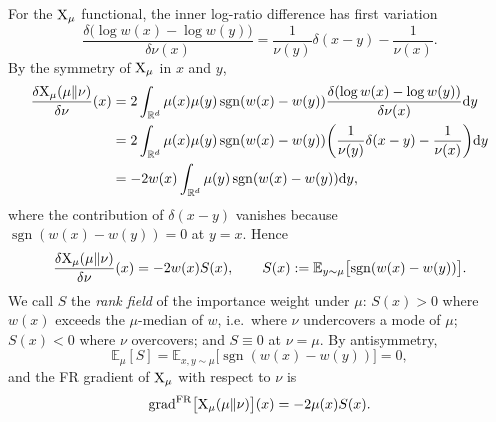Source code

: \documentclass{article}
\begin{document}
For the $\X_\mu$ functional, the inner log-ratio difference has first variation
\begin{equation*}
    \frac{\delta\bigl(\log w(x) - \log w(y)\bigr)}{\delta\nu(x)} = \frac{1}{\nu(y)}\delta(x-y) - \frac{1}{\nu(x)}.
\end{equation*}
By the symmetry of $\X_\mu$ in $x$ and $y$,
\begin{align*}
    \frac{\delta \X_\mu(\mu\|\nu)}{\delta \nu}(x) & =
    2 \int_{\mathbb R^d} \mu(x) \mu(y) \operatorname{sgn}(w(x) - w(y)) \frac{\delta (\log w(x) - \log w(y))}{\delta\nu(x)} \D y \\
    & = 2 \int_{\mathbb R^d} \mu(x) \mu(y) \operatorname{sgn}(w(x) - w(y))
    \bigg(\frac1{\nu(y)}\delta(x-y) - \frac1{\nu(x)}\bigg) \D y \\
    & = -2 w(x) \int_{\mathbb R^d} \mu(y) \operatorname{sgn}(w(x) - w(y))  \D y,
\end{align*}
where the contribution of $\delta(x-y)$ vanishes because $\operatorname{sgn}(w(x) - w(y)) = 0$ at $y = x$. Hence
\begin{equation}
    \frac{\delta \X_\mu(\mu\|\nu)}{\delta \nu}(x) = - 2w(x)S(x),
    \qquad
    S(x) := \mathbb E_{y\sim\mu}\bigl[\operatorname{sgn}(w(x) - w(y))\bigr].
    \label{eq: var-X}
\end{equation}
We call $S$ the \emph{rank field} of the importance weight under $\mu$: $S(x) > 0$ where $w(x)$ exceeds the $\mu$-median of $w$, i.e.\ where $\nu$ undercovers a mode of $\mu$; $S(x) < 0$ where $\nu$ overcovers; and $S \equiv 0$ at $\nu = \mu$. By antisymmetry,
\begin{equation*}
    \mathbb E_\mu[S] = \mathbb E_{x,y\sim \mu}\bigl[\operatorname{sgn}(w(x) - w(y))\bigr] = 0,
\end{equation*}
and the FR gradient of $\X_\mu$ with respect to $\nu$ is
\begin{equation}
    \mathrm{grad}^{\mathrm{FR}}\big[\X_\mu(\mu\|\nu)\big](x) = -2\mu(x) S(x).
    \label{eq: FR-grad-X}
\end{equation}
\end{document}
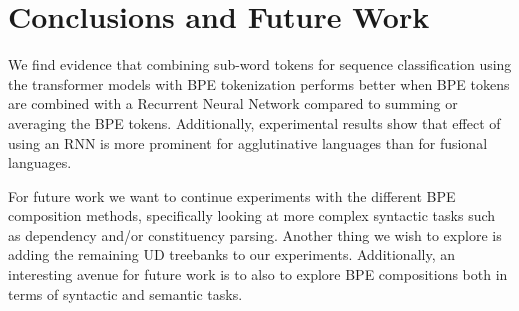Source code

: \documentclass[11pt]{article}
\begin{document}
    
    
    

    
    \section{Conclusions and Future Work}
    
        We find evidence that combining sub-word tokens for sequence
     classification using the transformer models with BPE tokenization
     performs better when BPE tokens are combined with a Recurrent
     Neural Network compared to summing or averaging the BPE tokens.
         Additionally, experimental results show that effect of using
     an RNN is more prominent for agglutinative languages than for
     fusional languages.

                For future work we want to continue experiments with
     the different BPE composition methods, specifically looking at
     more complex syntactic tasks such as dependency and/or
     constituency parsing. Another thing we wish to explore is adding
     the remaining UD treebanks to our experiments.  Additionally, an
     interesting avenue for future work is to also to explore BPE
     compositions both in terms of syntactic and semantic tasks.
    

	
	
	
\end{document}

_ _ _ _

Exercise objective →
Please return all lines in the material above that include the word "with".

Exercise answer →
and the FR gradient of $\X_\mu$ with respect to $\nu$ is
     classification using the transformer models with BPE tokenization
     performs better when BPE tokens are combined with a Recurrent
                For future work we want to continue experiments with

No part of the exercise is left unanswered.